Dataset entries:
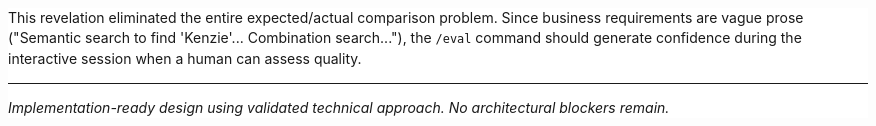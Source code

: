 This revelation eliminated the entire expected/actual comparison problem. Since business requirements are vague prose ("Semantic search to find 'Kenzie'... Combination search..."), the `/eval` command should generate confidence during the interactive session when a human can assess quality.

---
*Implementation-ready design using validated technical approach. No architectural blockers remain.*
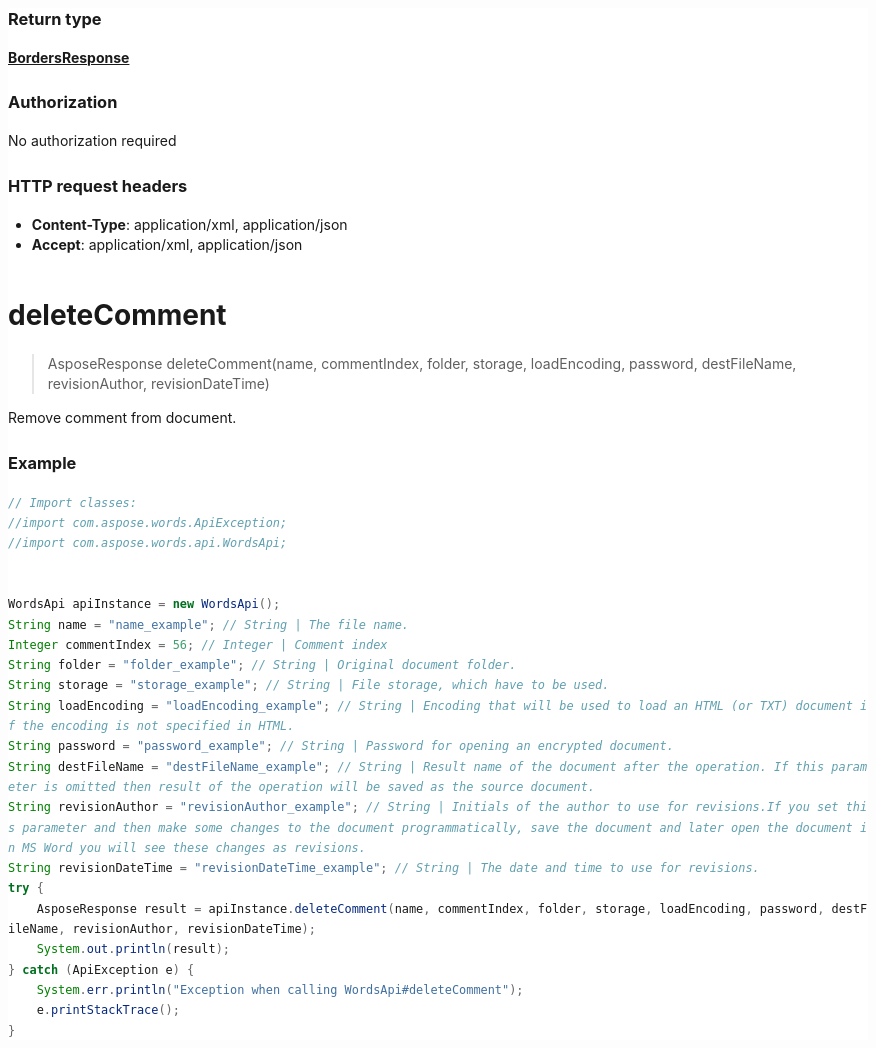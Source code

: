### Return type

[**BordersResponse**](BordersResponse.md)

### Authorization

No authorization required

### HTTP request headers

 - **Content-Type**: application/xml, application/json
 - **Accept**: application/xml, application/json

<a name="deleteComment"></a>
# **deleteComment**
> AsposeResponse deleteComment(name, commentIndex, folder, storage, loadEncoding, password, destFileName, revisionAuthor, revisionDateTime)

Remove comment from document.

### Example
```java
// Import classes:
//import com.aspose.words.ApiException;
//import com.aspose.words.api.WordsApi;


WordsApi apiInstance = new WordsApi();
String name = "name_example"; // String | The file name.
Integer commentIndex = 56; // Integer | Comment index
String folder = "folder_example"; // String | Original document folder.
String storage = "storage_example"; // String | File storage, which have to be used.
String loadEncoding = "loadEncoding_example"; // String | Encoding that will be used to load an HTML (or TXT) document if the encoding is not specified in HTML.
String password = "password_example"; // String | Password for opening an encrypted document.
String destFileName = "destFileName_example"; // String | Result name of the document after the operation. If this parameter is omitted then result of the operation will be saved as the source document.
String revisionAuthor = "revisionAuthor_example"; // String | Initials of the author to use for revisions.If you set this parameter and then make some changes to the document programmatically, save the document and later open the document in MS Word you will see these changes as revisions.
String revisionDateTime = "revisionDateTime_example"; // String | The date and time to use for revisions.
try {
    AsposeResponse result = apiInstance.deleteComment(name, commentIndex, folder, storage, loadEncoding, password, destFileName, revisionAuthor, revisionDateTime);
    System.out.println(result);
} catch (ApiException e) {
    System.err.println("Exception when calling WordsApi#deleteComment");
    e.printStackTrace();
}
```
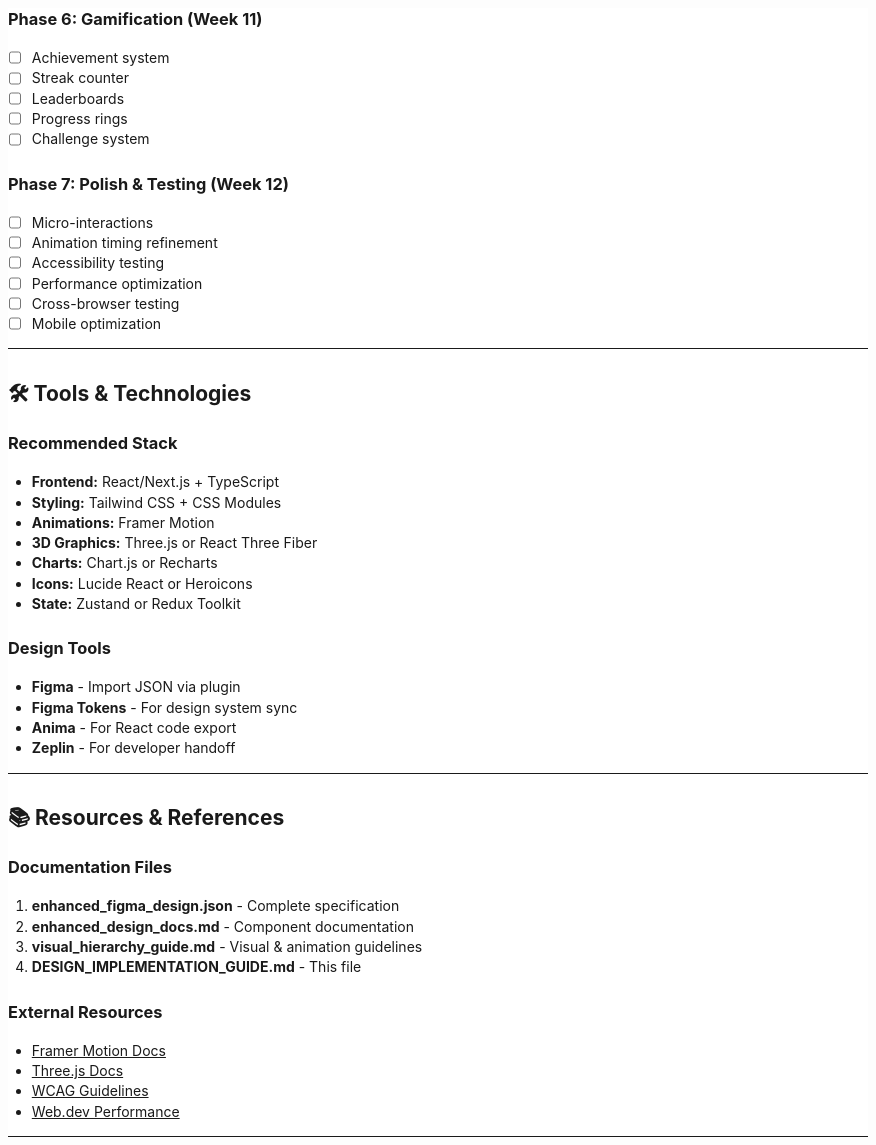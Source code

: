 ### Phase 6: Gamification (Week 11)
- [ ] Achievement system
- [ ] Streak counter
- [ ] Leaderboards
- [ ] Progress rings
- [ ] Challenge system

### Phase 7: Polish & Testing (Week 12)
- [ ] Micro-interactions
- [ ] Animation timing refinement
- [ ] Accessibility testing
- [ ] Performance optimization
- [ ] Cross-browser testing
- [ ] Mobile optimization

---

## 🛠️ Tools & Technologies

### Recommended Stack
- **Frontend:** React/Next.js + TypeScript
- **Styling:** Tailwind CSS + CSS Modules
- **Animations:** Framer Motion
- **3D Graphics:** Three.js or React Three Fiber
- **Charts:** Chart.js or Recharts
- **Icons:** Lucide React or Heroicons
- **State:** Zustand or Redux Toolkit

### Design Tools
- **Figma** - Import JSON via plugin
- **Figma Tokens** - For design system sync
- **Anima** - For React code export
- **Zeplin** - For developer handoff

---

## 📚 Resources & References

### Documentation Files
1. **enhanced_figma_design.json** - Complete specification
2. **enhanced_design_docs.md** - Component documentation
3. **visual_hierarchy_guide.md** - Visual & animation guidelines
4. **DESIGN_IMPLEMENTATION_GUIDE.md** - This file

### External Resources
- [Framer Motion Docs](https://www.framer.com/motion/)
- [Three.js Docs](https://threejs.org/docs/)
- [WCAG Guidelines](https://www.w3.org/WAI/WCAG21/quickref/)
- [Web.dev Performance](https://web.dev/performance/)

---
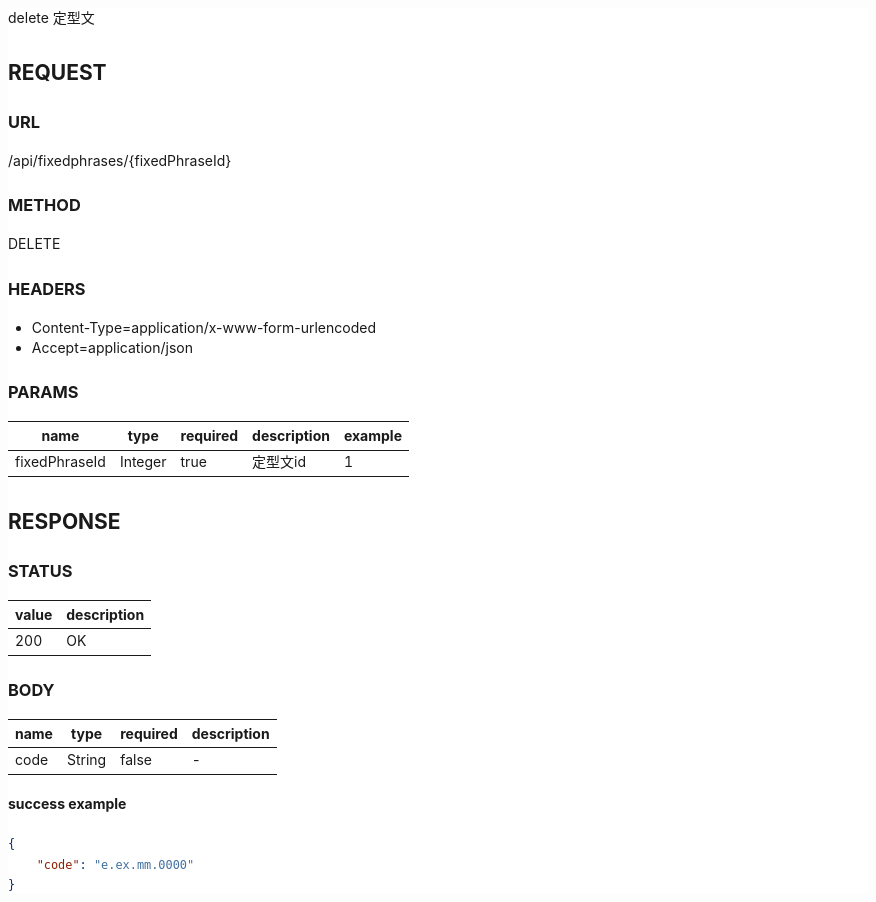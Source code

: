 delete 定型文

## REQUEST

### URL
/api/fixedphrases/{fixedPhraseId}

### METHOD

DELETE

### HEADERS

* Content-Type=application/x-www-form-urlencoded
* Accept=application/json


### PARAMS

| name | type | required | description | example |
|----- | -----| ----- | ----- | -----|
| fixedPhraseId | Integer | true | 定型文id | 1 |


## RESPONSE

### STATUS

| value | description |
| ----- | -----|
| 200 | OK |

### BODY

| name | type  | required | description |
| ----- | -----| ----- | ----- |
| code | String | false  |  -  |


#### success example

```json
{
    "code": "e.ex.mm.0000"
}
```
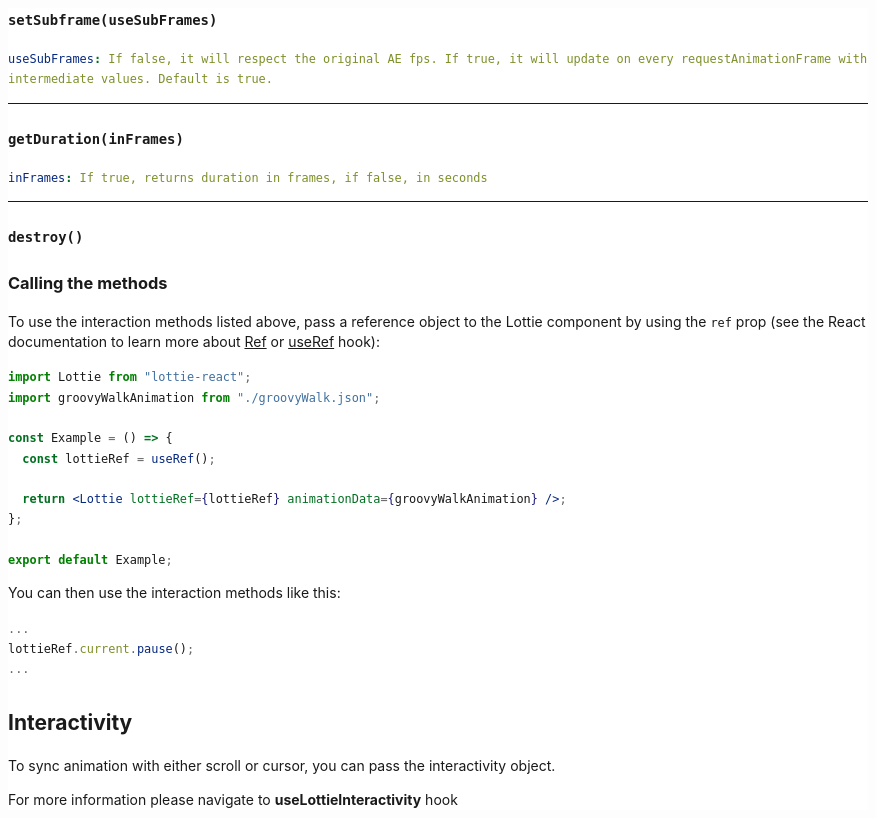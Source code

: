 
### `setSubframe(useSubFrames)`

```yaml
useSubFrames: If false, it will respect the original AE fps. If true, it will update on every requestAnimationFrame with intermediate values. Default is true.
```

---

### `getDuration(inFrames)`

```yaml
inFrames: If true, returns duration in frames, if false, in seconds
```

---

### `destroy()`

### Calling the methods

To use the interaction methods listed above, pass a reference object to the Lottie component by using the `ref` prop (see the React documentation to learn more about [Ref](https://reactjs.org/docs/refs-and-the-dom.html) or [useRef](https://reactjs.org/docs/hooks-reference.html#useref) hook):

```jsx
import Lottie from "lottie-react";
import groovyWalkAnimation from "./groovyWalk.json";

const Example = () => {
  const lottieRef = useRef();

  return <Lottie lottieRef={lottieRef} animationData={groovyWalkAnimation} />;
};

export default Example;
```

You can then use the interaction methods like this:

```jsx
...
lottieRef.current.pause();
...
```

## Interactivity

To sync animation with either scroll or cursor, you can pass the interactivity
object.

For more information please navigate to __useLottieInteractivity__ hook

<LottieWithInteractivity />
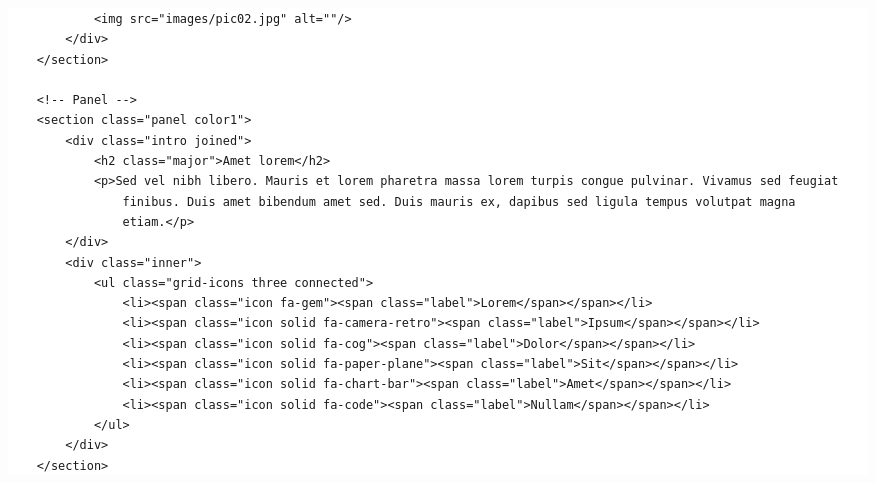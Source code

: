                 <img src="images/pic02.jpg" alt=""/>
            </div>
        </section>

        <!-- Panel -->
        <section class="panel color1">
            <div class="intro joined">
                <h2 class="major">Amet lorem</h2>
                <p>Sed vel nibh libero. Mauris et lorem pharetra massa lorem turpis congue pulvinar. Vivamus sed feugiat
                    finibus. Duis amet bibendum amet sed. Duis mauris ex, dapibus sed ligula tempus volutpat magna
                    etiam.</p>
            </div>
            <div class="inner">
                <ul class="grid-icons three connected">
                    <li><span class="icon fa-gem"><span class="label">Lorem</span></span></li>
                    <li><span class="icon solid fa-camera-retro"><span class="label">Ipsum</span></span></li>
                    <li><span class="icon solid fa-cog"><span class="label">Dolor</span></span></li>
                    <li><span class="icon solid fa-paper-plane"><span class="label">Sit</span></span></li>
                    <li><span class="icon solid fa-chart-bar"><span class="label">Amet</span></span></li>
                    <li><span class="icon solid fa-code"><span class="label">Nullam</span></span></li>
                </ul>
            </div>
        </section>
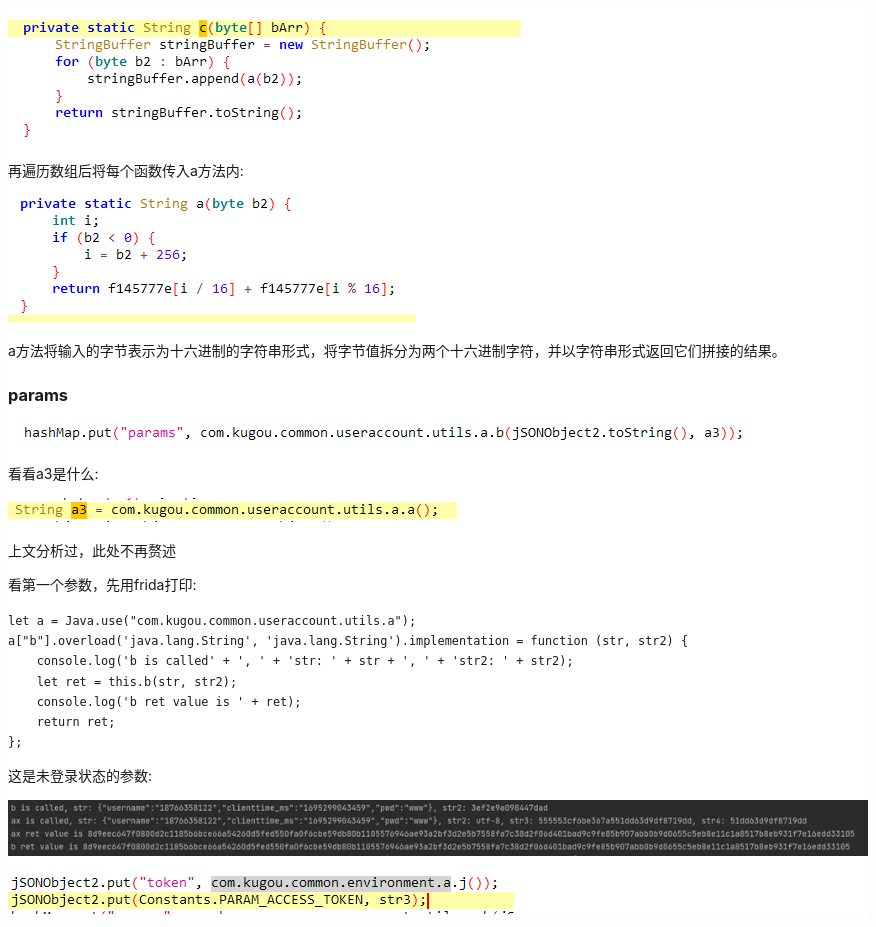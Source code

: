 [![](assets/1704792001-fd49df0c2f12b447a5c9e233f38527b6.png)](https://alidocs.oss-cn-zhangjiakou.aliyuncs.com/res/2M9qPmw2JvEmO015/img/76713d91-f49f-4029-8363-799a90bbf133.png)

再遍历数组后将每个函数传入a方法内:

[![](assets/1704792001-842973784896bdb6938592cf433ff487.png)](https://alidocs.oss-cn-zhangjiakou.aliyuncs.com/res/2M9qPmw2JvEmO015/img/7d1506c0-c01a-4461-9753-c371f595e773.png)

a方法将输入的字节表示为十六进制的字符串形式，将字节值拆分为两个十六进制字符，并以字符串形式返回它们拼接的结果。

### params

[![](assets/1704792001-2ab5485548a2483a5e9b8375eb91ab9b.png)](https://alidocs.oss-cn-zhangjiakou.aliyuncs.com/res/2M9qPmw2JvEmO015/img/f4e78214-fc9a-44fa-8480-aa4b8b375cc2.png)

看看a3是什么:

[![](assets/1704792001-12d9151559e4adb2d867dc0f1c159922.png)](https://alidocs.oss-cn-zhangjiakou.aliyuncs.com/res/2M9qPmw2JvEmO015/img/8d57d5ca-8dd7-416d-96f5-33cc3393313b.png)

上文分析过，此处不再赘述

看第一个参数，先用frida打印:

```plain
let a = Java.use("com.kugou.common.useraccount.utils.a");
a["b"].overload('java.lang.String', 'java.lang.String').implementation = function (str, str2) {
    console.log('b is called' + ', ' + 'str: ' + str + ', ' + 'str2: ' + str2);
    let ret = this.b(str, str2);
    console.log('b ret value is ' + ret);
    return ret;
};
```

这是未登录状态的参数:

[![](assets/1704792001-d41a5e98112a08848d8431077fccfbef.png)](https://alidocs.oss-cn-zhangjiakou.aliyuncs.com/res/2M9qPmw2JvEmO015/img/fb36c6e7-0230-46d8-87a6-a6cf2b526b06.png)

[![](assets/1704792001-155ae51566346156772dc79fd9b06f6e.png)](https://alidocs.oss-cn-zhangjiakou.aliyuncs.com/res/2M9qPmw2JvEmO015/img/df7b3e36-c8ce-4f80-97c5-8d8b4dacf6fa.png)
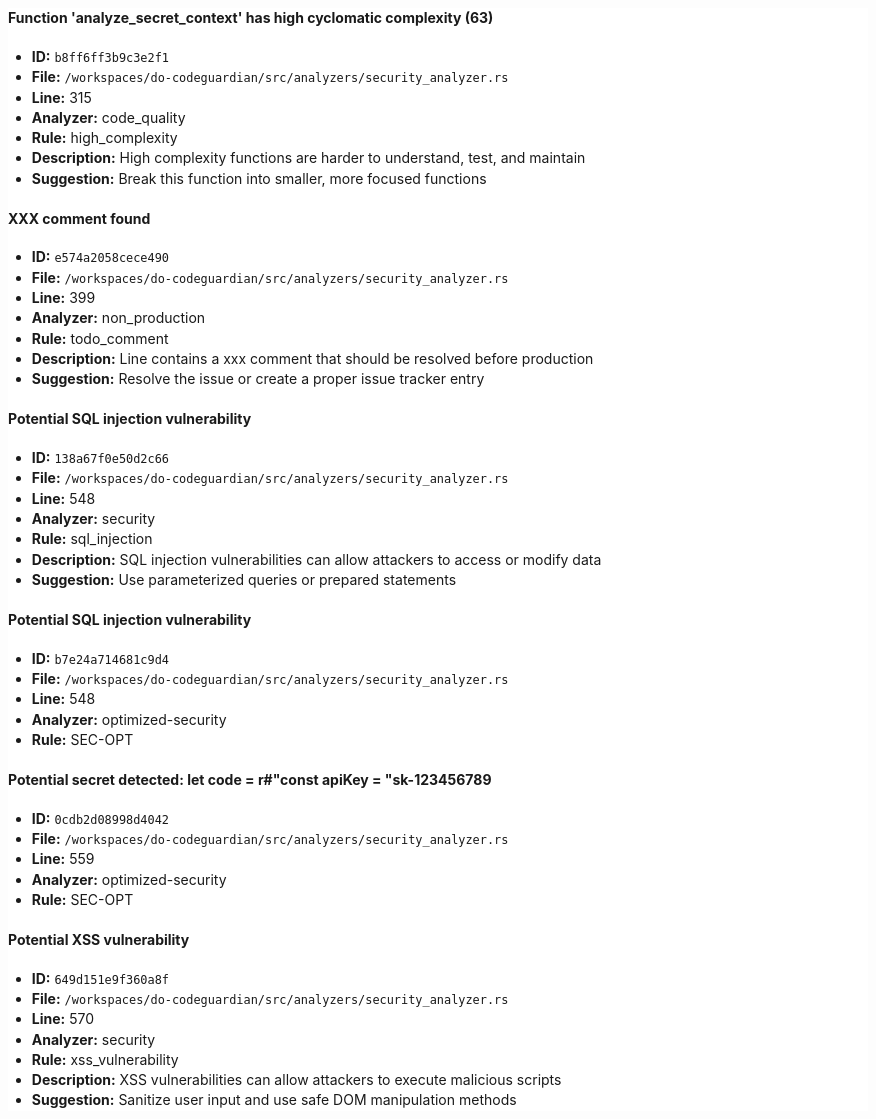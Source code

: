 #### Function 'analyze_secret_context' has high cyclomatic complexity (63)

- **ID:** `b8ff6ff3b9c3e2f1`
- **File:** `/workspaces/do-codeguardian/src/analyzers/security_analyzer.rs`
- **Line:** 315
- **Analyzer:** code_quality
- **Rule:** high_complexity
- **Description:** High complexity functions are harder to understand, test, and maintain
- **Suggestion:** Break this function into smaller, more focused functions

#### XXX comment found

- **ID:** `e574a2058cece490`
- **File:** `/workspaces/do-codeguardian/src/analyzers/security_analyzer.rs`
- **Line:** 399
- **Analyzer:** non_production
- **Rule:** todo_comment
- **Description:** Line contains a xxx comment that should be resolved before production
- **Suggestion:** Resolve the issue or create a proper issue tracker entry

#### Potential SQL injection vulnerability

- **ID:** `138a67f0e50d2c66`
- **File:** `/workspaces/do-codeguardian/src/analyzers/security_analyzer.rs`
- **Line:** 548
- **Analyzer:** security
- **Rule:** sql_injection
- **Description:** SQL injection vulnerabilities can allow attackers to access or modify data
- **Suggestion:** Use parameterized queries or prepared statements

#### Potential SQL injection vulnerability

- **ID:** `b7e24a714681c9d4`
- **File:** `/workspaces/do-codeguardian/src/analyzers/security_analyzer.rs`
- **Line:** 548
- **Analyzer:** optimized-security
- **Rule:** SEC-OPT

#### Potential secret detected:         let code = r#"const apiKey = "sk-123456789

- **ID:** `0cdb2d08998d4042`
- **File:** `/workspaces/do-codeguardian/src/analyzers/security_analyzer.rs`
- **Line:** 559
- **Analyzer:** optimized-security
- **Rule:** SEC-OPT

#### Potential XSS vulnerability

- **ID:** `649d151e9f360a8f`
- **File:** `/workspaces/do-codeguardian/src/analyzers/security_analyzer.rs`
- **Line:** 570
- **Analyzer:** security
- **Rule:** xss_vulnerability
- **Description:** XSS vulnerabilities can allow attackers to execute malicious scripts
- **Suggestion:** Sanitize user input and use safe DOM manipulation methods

ASSIGNED TASK ▸
Which lines of the data above contain "sync"? Copy each one.

TASK RESPONSE ▸
- **Figma Tokens** - For design system sync
To sync animation with either scroll or cursor, you can pass the interactivity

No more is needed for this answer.